Please count the lines in the data below that hold the word "Node", and give only the number.
Top of ENTRIES PROVIDED
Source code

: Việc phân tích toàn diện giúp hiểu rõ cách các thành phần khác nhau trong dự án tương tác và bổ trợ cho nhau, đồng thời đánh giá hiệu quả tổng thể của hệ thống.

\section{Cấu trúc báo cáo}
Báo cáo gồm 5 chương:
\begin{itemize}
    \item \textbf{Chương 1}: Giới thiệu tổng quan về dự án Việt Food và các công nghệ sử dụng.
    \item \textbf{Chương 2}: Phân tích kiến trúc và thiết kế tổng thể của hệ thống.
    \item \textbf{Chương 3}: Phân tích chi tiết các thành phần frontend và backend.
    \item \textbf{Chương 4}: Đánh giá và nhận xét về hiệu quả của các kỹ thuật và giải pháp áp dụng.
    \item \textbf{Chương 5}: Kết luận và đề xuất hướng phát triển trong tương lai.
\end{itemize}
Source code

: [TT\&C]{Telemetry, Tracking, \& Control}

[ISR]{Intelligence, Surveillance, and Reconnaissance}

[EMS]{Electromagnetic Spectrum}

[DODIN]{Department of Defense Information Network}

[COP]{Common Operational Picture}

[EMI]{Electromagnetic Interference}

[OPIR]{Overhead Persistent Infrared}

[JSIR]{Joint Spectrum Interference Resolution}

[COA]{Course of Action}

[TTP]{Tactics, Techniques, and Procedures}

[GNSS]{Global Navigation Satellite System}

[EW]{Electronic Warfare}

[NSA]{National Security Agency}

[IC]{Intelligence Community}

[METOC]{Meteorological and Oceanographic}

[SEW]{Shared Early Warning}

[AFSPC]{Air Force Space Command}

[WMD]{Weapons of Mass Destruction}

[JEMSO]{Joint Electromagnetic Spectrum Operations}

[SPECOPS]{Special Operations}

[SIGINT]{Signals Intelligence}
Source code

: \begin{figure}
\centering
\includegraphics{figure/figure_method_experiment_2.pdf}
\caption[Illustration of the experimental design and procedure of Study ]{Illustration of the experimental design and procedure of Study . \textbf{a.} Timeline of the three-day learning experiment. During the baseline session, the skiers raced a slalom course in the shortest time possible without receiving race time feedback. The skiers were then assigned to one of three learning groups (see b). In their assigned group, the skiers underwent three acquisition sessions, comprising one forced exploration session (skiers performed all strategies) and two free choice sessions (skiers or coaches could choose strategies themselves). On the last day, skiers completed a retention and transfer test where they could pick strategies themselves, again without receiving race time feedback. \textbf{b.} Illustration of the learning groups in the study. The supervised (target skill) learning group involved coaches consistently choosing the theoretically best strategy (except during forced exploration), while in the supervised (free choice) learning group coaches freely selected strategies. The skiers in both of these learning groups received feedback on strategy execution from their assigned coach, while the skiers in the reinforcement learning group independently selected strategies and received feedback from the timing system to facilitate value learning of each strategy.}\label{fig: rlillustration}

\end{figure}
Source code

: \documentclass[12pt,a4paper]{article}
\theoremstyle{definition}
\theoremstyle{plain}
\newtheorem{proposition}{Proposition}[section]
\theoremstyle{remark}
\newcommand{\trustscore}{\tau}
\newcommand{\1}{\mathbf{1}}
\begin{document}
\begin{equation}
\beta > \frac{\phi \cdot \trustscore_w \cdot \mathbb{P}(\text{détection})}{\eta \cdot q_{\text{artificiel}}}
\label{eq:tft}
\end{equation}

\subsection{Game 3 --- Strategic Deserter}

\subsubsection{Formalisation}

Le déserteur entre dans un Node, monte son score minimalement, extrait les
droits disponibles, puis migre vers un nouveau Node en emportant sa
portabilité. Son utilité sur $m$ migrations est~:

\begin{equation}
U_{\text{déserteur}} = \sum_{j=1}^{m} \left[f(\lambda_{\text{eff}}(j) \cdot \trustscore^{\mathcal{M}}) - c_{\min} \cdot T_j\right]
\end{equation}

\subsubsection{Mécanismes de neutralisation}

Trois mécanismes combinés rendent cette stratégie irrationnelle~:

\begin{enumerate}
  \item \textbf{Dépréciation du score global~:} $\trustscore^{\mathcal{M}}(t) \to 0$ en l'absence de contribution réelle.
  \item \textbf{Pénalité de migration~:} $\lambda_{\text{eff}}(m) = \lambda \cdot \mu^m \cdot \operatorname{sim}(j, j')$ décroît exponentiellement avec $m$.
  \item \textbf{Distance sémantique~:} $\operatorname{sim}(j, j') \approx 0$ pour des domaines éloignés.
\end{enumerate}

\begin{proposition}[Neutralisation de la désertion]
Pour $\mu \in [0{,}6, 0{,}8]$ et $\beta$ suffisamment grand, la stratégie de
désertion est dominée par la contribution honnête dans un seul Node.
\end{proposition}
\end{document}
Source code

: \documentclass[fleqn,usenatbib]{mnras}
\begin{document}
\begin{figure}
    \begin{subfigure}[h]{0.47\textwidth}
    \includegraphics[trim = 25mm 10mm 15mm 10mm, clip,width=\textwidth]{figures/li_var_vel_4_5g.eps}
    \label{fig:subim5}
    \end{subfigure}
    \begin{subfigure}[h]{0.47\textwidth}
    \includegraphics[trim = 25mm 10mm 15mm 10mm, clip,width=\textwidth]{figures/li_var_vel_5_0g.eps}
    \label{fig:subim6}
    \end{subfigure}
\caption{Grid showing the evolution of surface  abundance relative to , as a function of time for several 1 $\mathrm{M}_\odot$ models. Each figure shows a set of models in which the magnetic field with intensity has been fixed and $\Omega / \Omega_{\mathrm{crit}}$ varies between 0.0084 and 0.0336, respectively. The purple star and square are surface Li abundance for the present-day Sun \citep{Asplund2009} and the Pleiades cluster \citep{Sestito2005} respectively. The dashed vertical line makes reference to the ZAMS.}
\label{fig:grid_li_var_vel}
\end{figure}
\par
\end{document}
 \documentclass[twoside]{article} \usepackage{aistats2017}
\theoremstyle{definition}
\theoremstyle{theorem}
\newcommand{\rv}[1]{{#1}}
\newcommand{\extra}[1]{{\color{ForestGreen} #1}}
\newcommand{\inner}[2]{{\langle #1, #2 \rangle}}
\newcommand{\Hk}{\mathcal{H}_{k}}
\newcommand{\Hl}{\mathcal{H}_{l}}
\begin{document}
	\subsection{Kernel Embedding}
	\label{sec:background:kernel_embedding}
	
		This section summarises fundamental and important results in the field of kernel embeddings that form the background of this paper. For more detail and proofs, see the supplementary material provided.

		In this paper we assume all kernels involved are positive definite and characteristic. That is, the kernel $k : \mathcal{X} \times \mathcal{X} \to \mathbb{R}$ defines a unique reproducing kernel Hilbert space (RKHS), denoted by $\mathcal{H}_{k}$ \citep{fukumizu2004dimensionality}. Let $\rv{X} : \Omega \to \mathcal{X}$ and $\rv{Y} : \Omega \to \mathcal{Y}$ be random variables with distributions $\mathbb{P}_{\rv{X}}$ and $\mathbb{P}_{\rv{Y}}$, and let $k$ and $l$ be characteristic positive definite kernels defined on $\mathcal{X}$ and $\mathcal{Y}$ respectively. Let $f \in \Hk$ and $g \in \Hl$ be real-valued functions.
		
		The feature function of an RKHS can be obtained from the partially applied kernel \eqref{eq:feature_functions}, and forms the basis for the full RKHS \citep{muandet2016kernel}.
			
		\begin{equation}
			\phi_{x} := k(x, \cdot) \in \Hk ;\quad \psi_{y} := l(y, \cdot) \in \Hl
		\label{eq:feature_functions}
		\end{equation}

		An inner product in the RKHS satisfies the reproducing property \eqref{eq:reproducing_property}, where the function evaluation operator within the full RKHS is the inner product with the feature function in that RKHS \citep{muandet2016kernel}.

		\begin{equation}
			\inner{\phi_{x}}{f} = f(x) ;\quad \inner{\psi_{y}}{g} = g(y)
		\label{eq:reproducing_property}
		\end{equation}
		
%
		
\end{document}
Bottom of ENTRIES PROVIDED
RESULT OF THE EXERCISE: 3